Supplied data:
********

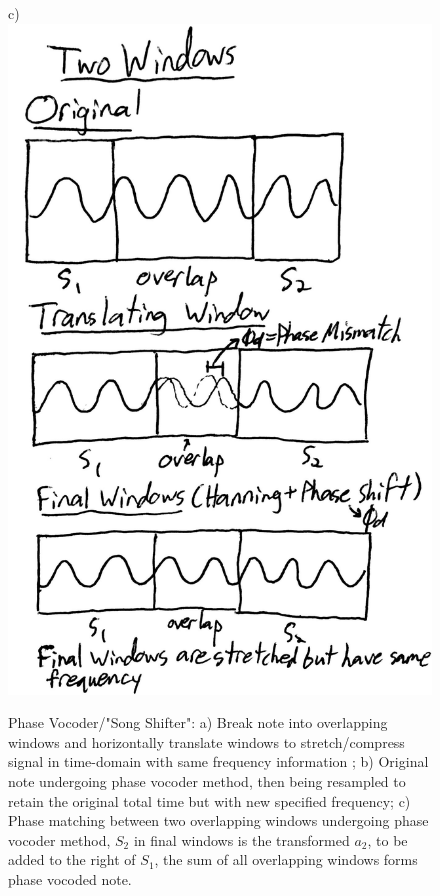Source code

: \documentclass{article}
\begin{document}
\begin{figure}[H]
        c)\includegraphics[scale = 0.12]{TwoWindows.jpg}
        \caption{Phase Vocoder/"Song Shifter": a) Break note into overlapping windows and horizontally translate windows to stretch/compress signal in time-domain with same frequency information \cite{phase}; b) Original note undergoing phase vocoder method, then being resampled to retain the original total time but with new specified frequency; c) Phase matching between two overlapping windows undergoing phase vocoder method, $S_2$ in final windows is the transformed $a_2$, to be added to the right of $S_1$, the sum of all overlapping windows forms phase vocoded note.}
        \label{fig:my_label}
    \end{figure}
\end{document}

********

What the task requires: Transcribe the material exactly, keeping every word and none of the pictures.

Solution to the problem:
Source code

: \documentclass{article}
\begin{document}
\begin{figure}[H]
        c)\includegraphics[scale = 0.12]{TwoWindows.jpg}
        \caption{Phase Vocoder/"Song Shifter": a) Break note into overlapping windows and horizontally translate windows to stretch/compress signal in time-domain with same frequency information \cite{phase}; b) Original note undergoing phase vocoder method, then being resampled to retain the original total time but with new specified frequency; c) Phase matching between two overlapping windows undergoing phase vocoder method, $S_2$ in final windows is the transformed $a_2$, to be added to the right of $S_1$, the sum of all overlapping windows forms phase vocoded note.}
        \label{fig:my_label}
    \end{figure}
\end{document}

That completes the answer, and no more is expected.